The next question is from Steve with Morgan Stanley.
This is Gaspar [ph] on for Vikram. I have a question regarding your PKC program. So for the PKC data program in partnership with BMS, I was wondering how much visibility and control do you have now into the path forward for this molecule and how it might progress through early stage development?
So this is Dave Hallett. Thank you for that question. So in terms of public visibility because BMS in-license that particular program, they both now control the clinical development of that project but also obviously, kind of public disclosures that are related to that. As a trusted partner, a partner GSE [ph] we will receive kind of updates on that program ourselves. But just to reiterate to everyone who's on the call is that particular asset has begun a healthy human volunteer study in the United States in the early part of this year. And we look forward to kind of receiving updates from BMS as they progress.

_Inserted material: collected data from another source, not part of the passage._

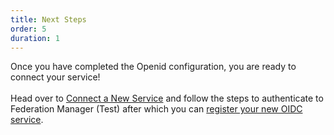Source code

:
 ```yaml
---
title: Next Steps
order: 5
duration: 1
---
```


Once you have completed the Openid configuration, you are ready to connect your service!
<br><br> Head over to [Connect a New Service](/new_service) and follow the steps to authenticate to
Federation Manager (Test) after which you can [register your new OIDC service](/new_service/oidc_register).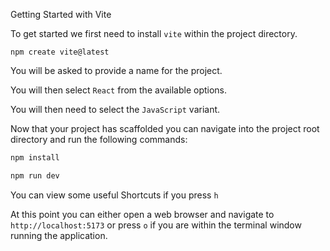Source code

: Getting Started with Vite

To get started we first need to install `vite` within the project directory.

```console
npm create vite@latest
```

You will be asked to provide a name for the project.

You will then select `React` from the available options.

You will then need to select the `JavaScript` variant.

Now that your project has scaffolded you can navigate into the project root directory and run the following commands:

```bash
npm install
```

```bash
npm run dev
```

You can view some useful Shortcuts if you press `h`

At this point you can either open a web browser and navigate to `http://localhost:5173` or press `o` if you are within the terminal window running the application.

We have no further questions at this time. We'll turn it back to the presenters for any closing remarks.
Thank you, Chris. As Exscientia's CEO and founder, I am proud to see our company number 2 [ph] into an end-to-end precision medicines business, spanning from discovery into early development and supported at each stage by innovative technology platforms. Our goal is to be as innovative in the clinic as we have been in discovery. Our remarkable progress to date is a testament for the strength of the company. Thank you to everyone today on the call for your continued support and on our journey and for joining us today and we look forward to continuing to share our progress with you throughout the year.
Operator, you may now disconnect.
Thank you. Ladies and gentlemen, this concludes today's conference call. Thank you for participating.